Saved data entries
◆ ◆ ◆ ◆ ◆ ◆ ◆
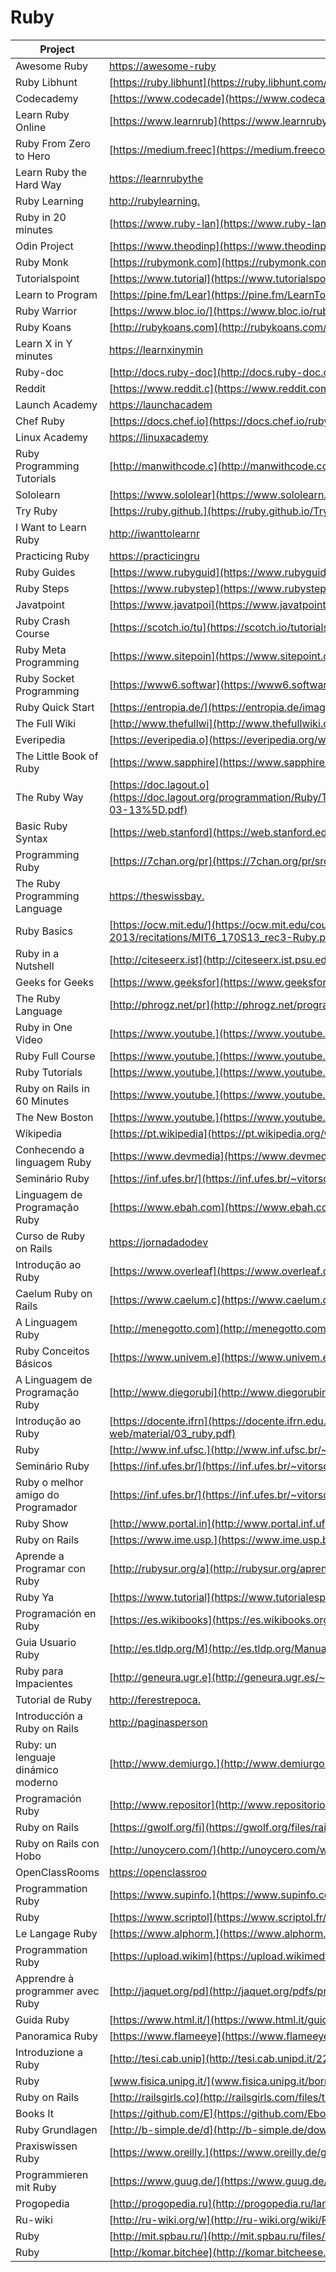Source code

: # Ruby

| Project                            | URL                                                                                                                                                              | Language |
|------------------------------------|-------------------------------------------------------------------------------------------------------------------------------------------------------------------------|----------|
| Awesome Ruby                       | [https://awesome-ruby](https://awesome-ruby.com/)                                                                                                  | EN       |
| Ruby Libhunt                       | [https://ruby.libhunt](https://ruby.libhunt.com/)                                                                                                                       | EN       |
| Codecademy                         | [https://www.codecade](https://www.codecademy.com/learn/learn-ruby)                                                                                                     | EN       |
| Learn Ruby Online                  | [https://www.learnrub](https://www.learnrubyonline.org/)                                                                                                                | EN       |
| Ruby From Zero to Hero             | [https://medium.freec](https://medium.freecodecamp.org/learning-ruby-from-zero-to-hero-90ad4eecc82d)                                                                    | EN       |
| Learn Ruby the Hard Way            | [https://learnrubythe](https://learnrubythehardway.org/book/preface.html)                                                                                               | EN       |
| Ruby Learning                      | [http://rubylearning.](http://rubylearning.com/satishtalim/tutorial.html)                                                                                               | EN       |
| Ruby in 20 minutes                 | [https://www.ruby-lan](https://www.ruby-lang.org/en/documentation/quickstart/)                                                                                          | EN       |
| Odin Project                       | [https://www.theodinp](https://www.theodinproject.com/courses/ruby-programming)                                                                                         | EN       |
| Ruby Monk                          | [https://rubymonk.com](https://rubymonk.com/)                                                                                                                           | EN       |
| Tutorialspoint                     | [https://www.tutorial](https://www.tutorialspoint.com/ruby/)                                                                                                            | EN       |
| Learn to Program                   | [https://pine.fm/Lear](https://pine.fm/LearnToProgram/chap_00.html)                                                                                                     | EN       |
| Ruby Warrior                       | [https://www.bloc.io/](https://www.bloc.io/ruby-warrior#/)                                                                                                              | EN       |
| Ruby Koans                         | [http://rubykoans.com](http://rubykoans.com/windows)                                                                                                                    | EN       |
| Learn X in Y minutes               | [https://learnxinymin](https://learnxinyminutes.com/docs/ruby/)                                                                                                         | EN       |
| Ruby-doc                           | [http://docs.ruby-doc](http://docs.ruby-doc.com/docs/ProgrammingRuby/)                                                                                                  | EN       |
| Reddit                             | [https://www.reddit.c](https://www.reddit.com/r/ruby/)                                                                                                                  | EN       |
| Launch Academy                     | [https://launchacadem](https://launchacademy.com/codecabulary/learn-ruby)                                                                                               | EN       |
| Chef Ruby                          | [https://docs.chef.io](https://docs.chef.io/ruby.html)                                                                                                                  | EN       |
| Linux Academy                      | [https://linuxacademy](https://linuxacademy.com/linux/training/course/name/introduction-to-ruby)                                                                        | EN       |
| Ruby Programming Tutorials         | [http://manwithcode.c](http://manwithcode.com/ruby-programming-tutorials/)                                                                                              | EN       |
| Sololearn                          | [https://www.sololear](https://www.sololearn.com/Course/Ruby/)                                                                                                          | EN       |
| Try Ruby                           | [https://ruby.github.](https://ruby.github.io/TryRuby/)                                                                                                                 | EN       |
| I Want to Learn Ruby               | [http://iwanttolearnr](http://iwanttolearnruby.com/)                                                                                                                    | EN       |
| Practicing Ruby                    | [https://practicingru](https://practicingruby.com/)                                                                                                                     | EN       |
| Ruby Guides                        | [https://www.rubyguid](https://www.rubyguides.com/ruby-tutorial/)                                                                                                       | EN       |
| Ruby Steps                         | [https://www.rubystep](https://www.rubysteps.com/)                                                                                                                      | EN       |
| Javatpoint                         | [https://www.javatpoi](https://www.javatpoint.com/ruby-tutorial)                                                                                                        | EN       |
| Ruby Crash Course                  | [https://scotch.io/tu](https://scotch.io/tutorials/a-crash-course-in-ruby)                                                                                              | EN       |
| Ruby Meta Programming              | [https://www.sitepoin](https://www.sitepoint.com/learn-ruby-metaprogramming-for-great-good/)                                                                            | EN       |
| Ruby Socket Programming            | [https://www6.softwar](https://www6.software.ibm.com/developerworks/education/l-rubysocks/l-rubysocks-a4.pdf)                                                           | EN       |
| Ruby Quick Start                   | [https://entropia.de/](https://entropia.de/images/a/ac/GPN2-RubyQuickStart.pdf)                                                                                         | EN       |
| The Full Wiki                      | [http://www.thefullwi](http://www.thefullwiki.org/Ruby_language)                                                                                                        | EN       |
| Everipedia                         | [https://everipedia.o](https://everipedia.org/wiki/Ruby_language/)                                                                                                      | EN       |
| The Little Book of Ruby            | [https://www.sapphire](https://www.sapphiresteel.com/IMG/pdf/LittleBookOfRuby.pdf)                                                                                      | EN       |
| The Ruby Way                       | [https://doc.lagout.o](https://doc.lagout.org/programmation/Ruby/The%20Ruby%20Way%20%283rd%20ed.%29%20%5BFulton%20%26%20Arko%202015-03-13%5D.pdf)                       | EN       |
| Basic Ruby Syntax                  | [https://web.stanford](https://web.stanford.edu/~ouster/cgi-bin/cs142-spring12/slides/ruby.pdf)                                                                         | EN       |
| Programming Ruby                   | [https://7chan.org/pr](https://7chan.org/pr/src/ruby.pdf)                                                                                                               | EN       |
| The Ruby Programming Language      | [https://theswissbay.](https://theswissbay.ch/pdf/Gentoomen%20Library/Programming/Ruby/The%20Ruby%20Programming%20Language%20-%20Oreilly.pdf)                           | EN       |
| Ruby Basics                        | [https://ocw.mit.edu/](https://ocw.mit.edu/courses/electrical-engineering-and-computer-science/6-170-software-studio-spring-2013/recitations/MIT6_170S13_rec3-Ruby.pdf) | EN       |
| Ruby in a Nutshell                 | [http://citeseerx.ist](http://citeseerx.ist.psu.edu/viewdoc/download?doi=10.1.1.170.3456&rep=rep1&type=pdf)                                                             | EN       |
| Geeks for Geeks                    | [https://www.geeksfor](https://www.geeksforgeeks.org/ruby-programming-language/)                                                                                        | EN       |
| The Ruby Language                  | [http://phrogz.net/pr](http://phrogz.net/programmingruby/language.html)                                                                                                 | EN       |
| Ruby in One Video                  | [https://www.youtube.](https://www.youtube.com/watch?v=Dji9ALCgfpM)                                                                                                     | EN       |
| Ruby Full Course                   | [https://www.youtube.](https://www.youtube.com/watch?v=t_ispmWmdjY)                                                                                                     | EN       |
| Ruby Tutorials                     | [https://www.youtube.](https://www.youtube.com/watch?v=8I539U5lXWY&list=PLMK2xMz5H5Zv8eC8b4K6tMaE1-Z9FgSOp)                                                             | EN       |
| Ruby on Rails in 60 Minutes        | [https://www.youtube.](https://www.youtube.com/watch?v=pPy0GQJLZUM&t=170s)                                                                                              | EN       |
| The New Boston                     | [https://www.youtube.](https://www.youtube.com/watch?v=WJlfVjGt6Hg&list=PL1512BD72E7C9FFCA)                                                                             | EN       |
| Wikipedia                          | [https://pt.wikipedia](https://pt.wikipedia.org/wiki/Ruby_(linguagem_de_programa%C3%A7%C3%A3o))                                                                         | PT       |
| Conhecendo a linguagem Ruby        | [https://www.devmedia](https://www.devmedia.com.br/conhecendo-a-linguagem-ruby/8226)                                                                                    | PT       |
| Seminário Ruby                     | [https://inf.ufes.br/](https://inf.ufes.br/~vitorsouza/wp-content/uploads/teaching-lp-20132-seminario-ruby.pdf)                                                         | PT       |
| Linguagem de Programação Ruby      | [https://www.ebah.com](https://www.ebah.com.br/content/ABAAAAaIwAA/linguagem-programacao-ruby)                                                                          | PT       |
| Curso de Ruby on Rails             | [https://jornadadodev](https://jornadadodev.com.br/cursos/curso-de-ruby-rails)                                                                                          | PT       |
| Introdução ao Ruby                 | [https://www.overleaf](https://www.overleaf.com/articles/introducao-a-linguagem-de-programacao-ruby/mytdqwyqrzhz?nocdn=true)                                            | PT       |
| Caelum Ruby on Rails               | [https://www.caelum.c](https://www.caelum.com.br/download/caelum-ruby-on-rails-rr71.pdf)                                                                                | PT       |
| A Linguagem Ruby                   | [http://menegotto.com](http://menegotto.com/articles/ruby.pdf)                                                                                                          | PT       |
| Ruby Conceitos Básicos             | [https://www.univem.e](https://www.univem.edu.br/compsi/semanati2009/Ruby.pdf)                                                                                          | PT       |
| A Linguagem de Programação Ruby    | [http://www.diegorubi](http://www.diegorubin.com/uploads/presentation/file/4eff6e5984c1146710000004/ruby.pdf)                                                           | PT       |
| Introdução ao Ruby                 | [https://docente.ifrn](https://docente.ifrn.edu.br/fellipealeixo/disciplinas/tads-2012/desenvolvimento-de-sistemas-web/material/03_ruby.pdf)                            | PT       |
| Ruby                               | [http://www.inf.ufsc.](http://www.inf.ufsc.br/~frank.siqueira/INE5612/Seminario2010.1/Ruby.pdf)                                                                         | PT       |
| Seminário Ruby                     | [https://inf.ufes.br/](https://inf.ufes.br/~vitorsouza/wp-content/uploads/teaching-lp-20142-seminario-ruby.pdf)                                                         | PT       |
| Ruby o melhor amigo do Programador | [https://inf.ufes.br/](https://inf.ufes.br/~vitorsouza/wp-content/uploads/teaching-lp-20162-seminario-ruby.pdf)                                                         | PT       |
| Ruby Show                          | [http://www.portal.in](http://www.portal.inf.ufg.br/~marceloakira/fgsl11/slides/debate-linguagens/ruby-show.pdf)                                                        | PT       |
| Ruby on Rails                      | [https://www.ime.usp.](https://www.ime.usp.br/~esposte/documents/aula-rails/aula01.pdf)                                                                                 | PT       |
| Aprende a Programar con Ruby       | [http://rubysur.org/a](http://rubysur.org/aprende.a.programar/)                                                                                                         | ES       |
| Ruby Ya                            | [https://www.tutorial](https://www.tutorialesprogramacionya.com/rubyya/)                                                                                                | ES       |
| Programación en Ruby               | [https://es.wikibooks](https://es.wikibooks.org/wiki/Programaci%C3%B3n_en_Ruby)                                                                                         | ES       |
| Guia Usuario Ruby                  | [http://es.tldp.org/M](http://es.tldp.org/Manuales-LuCAS/doc-guia-usuario-ruby/guia-usuario-ruby.pdf)                                                                   | ES       |
| Ruby para Impacientes              | [http://geneura.ugr.e](http://geneura.ugr.es/~jmerelo/tutoriales/ruby-para-impacientes/)                                                                                | ES       |
| Tutorial de Ruby                   | [http://ferestrepoca.](http://ferestrepoca.github.io/paradigmas-de-programacion/poo/tutoriales/Ruby/doc/POO_Tutorial%20de%20Ruby.pdf)                                   | ES       |
| Introducción a Ruby on Rails       | [http://paginasperson](http://paginaspersonales.deusto.es/dipina/ruby/RubyOnRailsDeusto.pdf)                                                                            | ES       |
| Ruby: un lenguaje dinámico moderno | [http://www.demiurgo.](http://www.demiurgo.org/charlas/ruby.pdf)                                                                                                        | ES       |
| Programación Ruby                  | [http://www.repositor](http://www.repositorio.usac.edu.gt/5547/1/Eduardo%20Alejandro%20Herrera%20Guti%C3%A9rrez.pdf)                                                    | ES       |
| Ruby on Rails                      | [https://gwolf.org/fi](https://gwolf.org/files/rails.pdf)                                                                                                               | ES       |
| Ruby on Rails con Hobo             | [http://unoycero.com/](http://unoycero.com/wp-content/uploads/2011/07/Curso-de-Hobo-+-Ruby-on-Rails.pdf)                                                                | ES       |
| OpenClassRooms                     | [https://openclassroo](https://openclassrooms.com/fr/courses/2913686-lancez-vous-dans-la-programmation-avec-ruby)                                                       | FR       |
| Programmation Ruby                 | [https://www.supinfo.](https://www.supinfo.com/articles/single/5539-programmation-ruby)                                                                                 | FR       |
| Ruby                               | [https://www.scriptol](https://www.scriptol.fr/programmation/ruby.php)                                                                                                  | FR       |
| Le Langage Ruby                    | [https://www.alphorm.](https://www.alphorm.com/Upload/slideshare/alphorm.com-Support-de-la-formation-RubySS.pdf)                                                        | FR       |
| Programmation Ruby                 | [https://upload.wikim](https://upload.wikimedia.org/wikipedia/commons/d/d7/Programmation_Ruby-fr.pdf)                                                                   | FR       |
| Apprendre à programmer avec Ruby   | [http://jaquet.org/pd](http://jaquet.org/pdfs/programmer_apprendre_1.pdf)                                                                                               | FR       |
| Guida Ruby                         | [https://www.html.it/](https://www.html.it/guide/guida-ruby/)                                                                                                           | IT       |
| Panoramica Ruby                    | [https://www.flameeye](https://www.flameeyes.eu/articles/ld-ruby.pdf)                                                                                                   | IT       |
| Introduzione a Ruby                | [http://tesi.cab.unip](http://tesi.cab.unipd.it/22937/1/Tesina_-_Introduzione_a_Ruby.pdf)                                                                               | IT       |
| Ruby                               | [www.fisica.unipg.it/](www.fisica.unipg.it/borromeo/Appunti/FisComp/FisComp2013/pdf/ruby.pdf)                                                                           | IT       |
| Ruby on Rails                      | [http://railsgirls.co](http://railsgirls.com/files/ticino/ticino_pres_ita.pdf)                                                                                          | IT       |
| Books It                           | [https://github.com/E](https://github.com/EbookFoundation/free-programming-books/blob/master/free-programming-books-it.md)                                              | IT       |
| Ruby Grundlagen                    | [http://b-simple.de/d](http://b-simple.de/download/ruby.pdf)                                                                                                            | DE       |
| Praxiswissen Ruby                  | [https://www.oreilly.](https://www.oreilly.de/german/freebooks/rubybasger/pdf_rubybasger.pdf)                                                                           | DE       |
| Programmieren mit Ruby             | [https://www.guug.de/](https://www.guug.de/veranstaltungen/ffg2002/papers/ffg2002-roehrl.pdf)                                                                           | DE       |
| Progopedia                         | [http://progopedia.ru](http://progopedia.ru/language/ruby/)                                                                                                             | RU       |
| Ru-wiki                            | [http://ru-wiki.org/w](http://ru-wiki.org/wiki/Ruby)                                                                                                                    | RU       |
| Ruby                               | [http://mit.spbau.ru/](http://mit.spbau.ru/files/%20%D0%B2%20Ruby.pdf)                                                                                                  | RU       |
| Ruby                               | [http://komar.bitchee](http://komar.bitcheese.net/files/Ruby.pdf)                                                                                                       | RU       |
◆ ◆ ◆ ◆ ◆ ◆ ◆
● ACTIVITY: Your reply is to repeat, unchanged, the lines above running from the one with "The Ruby Language" up to and including the one with "Ruby in One".

● EXERCISE SOLUTION:
| The Ruby Language                  | [http://phrogz.net/pr](http://phrogz.net/programmingruby/language.html)                                                                                                 | EN       |
| Ruby in One Video                  | [https://www.youtube.](https://www.youtube.com/watch?v=Dji9ALCgfpM)                                                                                                     | EN       |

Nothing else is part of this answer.